(Beginning of Task material)
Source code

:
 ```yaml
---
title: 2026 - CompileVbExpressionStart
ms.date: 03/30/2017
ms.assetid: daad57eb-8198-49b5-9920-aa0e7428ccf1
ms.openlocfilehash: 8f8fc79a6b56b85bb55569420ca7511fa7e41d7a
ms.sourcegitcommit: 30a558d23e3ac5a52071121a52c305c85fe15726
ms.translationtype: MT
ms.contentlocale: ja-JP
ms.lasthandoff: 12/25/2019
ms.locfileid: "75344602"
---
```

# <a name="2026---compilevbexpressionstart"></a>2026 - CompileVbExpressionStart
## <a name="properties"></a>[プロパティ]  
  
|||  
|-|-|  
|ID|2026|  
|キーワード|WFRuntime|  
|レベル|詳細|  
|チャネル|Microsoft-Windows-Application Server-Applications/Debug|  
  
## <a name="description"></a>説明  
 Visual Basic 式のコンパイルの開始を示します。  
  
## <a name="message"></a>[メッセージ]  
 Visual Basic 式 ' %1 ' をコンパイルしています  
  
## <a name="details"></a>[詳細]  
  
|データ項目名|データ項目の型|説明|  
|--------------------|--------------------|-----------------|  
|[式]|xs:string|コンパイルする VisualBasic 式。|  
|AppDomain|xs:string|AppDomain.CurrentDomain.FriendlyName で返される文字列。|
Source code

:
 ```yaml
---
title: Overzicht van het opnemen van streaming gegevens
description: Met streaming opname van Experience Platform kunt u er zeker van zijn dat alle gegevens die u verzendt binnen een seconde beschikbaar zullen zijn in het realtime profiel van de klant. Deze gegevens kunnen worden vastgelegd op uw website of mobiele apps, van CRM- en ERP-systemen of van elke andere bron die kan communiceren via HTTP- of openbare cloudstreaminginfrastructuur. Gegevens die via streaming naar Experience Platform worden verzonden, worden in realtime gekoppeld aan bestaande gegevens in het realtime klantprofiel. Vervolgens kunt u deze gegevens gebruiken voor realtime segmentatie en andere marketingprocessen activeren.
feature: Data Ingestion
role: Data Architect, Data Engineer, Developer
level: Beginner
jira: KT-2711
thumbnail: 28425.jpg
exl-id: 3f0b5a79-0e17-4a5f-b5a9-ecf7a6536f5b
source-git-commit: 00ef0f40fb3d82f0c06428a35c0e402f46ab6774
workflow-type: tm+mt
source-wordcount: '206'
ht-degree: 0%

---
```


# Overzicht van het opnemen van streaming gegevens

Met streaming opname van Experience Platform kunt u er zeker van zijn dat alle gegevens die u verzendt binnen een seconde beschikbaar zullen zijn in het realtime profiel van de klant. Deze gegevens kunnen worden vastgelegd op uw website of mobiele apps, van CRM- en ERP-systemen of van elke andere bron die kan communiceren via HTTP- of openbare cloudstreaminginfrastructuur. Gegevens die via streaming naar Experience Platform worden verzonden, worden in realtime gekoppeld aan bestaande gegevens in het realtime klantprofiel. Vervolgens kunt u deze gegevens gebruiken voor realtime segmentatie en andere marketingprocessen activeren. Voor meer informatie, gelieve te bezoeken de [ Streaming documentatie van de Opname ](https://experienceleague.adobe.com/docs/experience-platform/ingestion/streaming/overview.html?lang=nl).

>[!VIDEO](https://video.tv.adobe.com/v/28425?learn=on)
(End of Task material)
## Exercise description:
Report how many lines of the listing hold the string "marketingprocessen", giving only the number.

## Answer:
2